How renewables get squeezed with nuclear power

Using figures from the Government's own Digest of United Kingdom Energy Statistics we can see how the nuclear construction programme will squeeze the renewables programme. On the most plausible projections renewables share of UK electricity generation is likely to remain less than 20 per cent, certainly a lot less than the 30 per cent quoted as the target by the Government. In this way the demands of companies like EDF can be met for renewable development to be limited so that the commercial interests of nuclear power will be protected.
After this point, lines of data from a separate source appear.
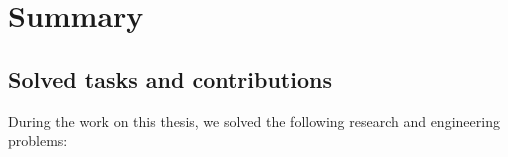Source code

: \chapter{Summary}
\label{ch:summary}


\section{Solved tasks and contributions}

During the work on this thesis, we solved the following research and engineering problems:


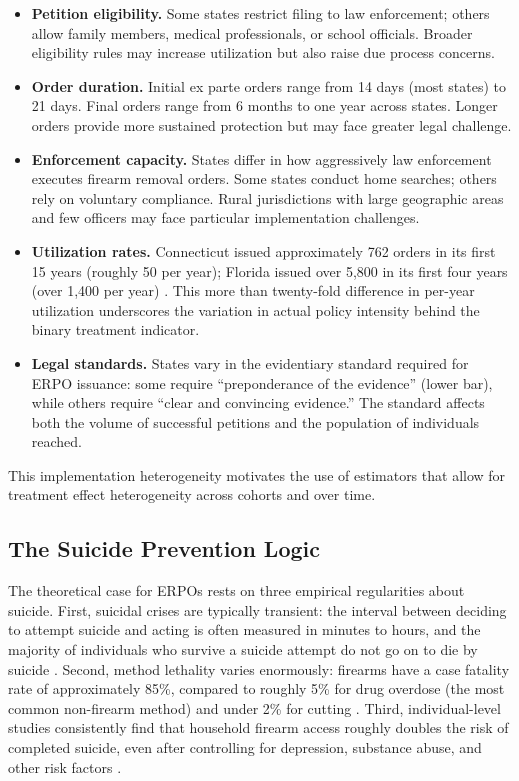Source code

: \documentclass[12pt]{article}
\begin{document}
\begin{itemize}
\item \textbf{Petition eligibility.} Some states restrict filing to law enforcement; others allow family members, medical professionals, or school officials. Broader eligibility rules may increase utilization but also raise due process concerns.
\item \textbf{Order duration.} Initial ex parte orders range from 14 days (most states) to 21 days. Final orders range from 6 months to one year across states. Longer orders provide more sustained protection but may face greater legal challenge.
\item \textbf{Enforcement capacity.} States differ in how aggressively law enforcement executes firearm removal orders. Some states conduct home searches; others rely on voluntary compliance. Rural jurisdictions with large geographic areas and few officers may face particular implementation challenges.
\item \textbf{Utilization rates.} Connecticut issued approximately 762 orders in its first 15 years (roughly 50 per year); Florida issued over 5,800 in its first four years (over 1,400 per year) \citep{wintemute2019extreme}. This more than twenty-fold difference in per-year utilization underscores the variation in actual policy intensity behind the binary treatment indicator.
\item \textbf{Legal standards.} States vary in the evidentiary standard required for ERPO issuance: some require ``preponderance of the evidence'' (lower bar), while others require ``clear and convincing evidence.'' The standard affects both the volume of successful petitions and the population of individuals reached.
\end{itemize}

This implementation heterogeneity motivates the use of estimators that allow for treatment effect heterogeneity across cohorts and over time.

\subsection{The Suicide Prevention Logic}

The theoretical case for ERPOs rests on three empirical regularities about suicide. First, suicidal crises are typically transient: the interval between deciding to attempt suicide and acting is often measured in minutes to hours, and the majority of individuals who survive a suicide attempt do not go on to die by suicide \citep{owens2002fatal}. Second, method lethality varies enormously: firearms have a case fatality rate of approximately 85\%, compared to roughly 5\% for drug overdose (the most common non-firearm method) and under 2\% for cutting \citep{spicer2000suicide}. Third, individual-level studies consistently find that household firearm access roughly doubles the risk of completed suicide, even after controlling for depression, substance abuse, and other risk factors \citep{anglemyer2014accessibility, kellermann1992suicide}.
\end{document}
The Government plans to build 16 GW of nuclear power by 2025, according to its 'National Policy Statement'. When this amount is added to the existing commitment to build new gas combined cycle generation turbines (CCGTs), it is simple to see that there is no chance of renewables making anywhere near the 30 per cent target share of electricity (by 2020 or any other time). According to the Government’s proposals renewables will, through the proposed ‘low carbon mechanism', either be in direct or indirect  competition for resources (paid by electricity consumers through increased prices) with nuclear power. There will be no level playing field in this ‘competition’ between nuclear and renewables. No doubt nuclear will be given back-door guarantees for support which will not be available for renewable energy developers, as is always the case with nuclear power.

The figures speak for themselves on how renewables will be crowded out using average load factors (per centage time that plant generate on average in the UK compared to their maximum production). 16 GW of new nuclear power stations at an 80 per cent load factor produces 141 TWh per year. 39 GW of the existing (or planned) CCGTs at just 67 per cent load factor gives 229 TWh. UK Electricity supply for 2009 was 357 TWh, so even if this increases to 450 TWh renewables will be left with just 80 TWh, or less than 18 per cent of total electricity supply. It should be remembered that UK electricity demand/supply has been static over the last decade because of high energy prices, so supply might not even increase to 450 TWh by 2025.  It should also be remembered that this 18 percent residue will become smaller as schemes for carbon capture and storage are developed.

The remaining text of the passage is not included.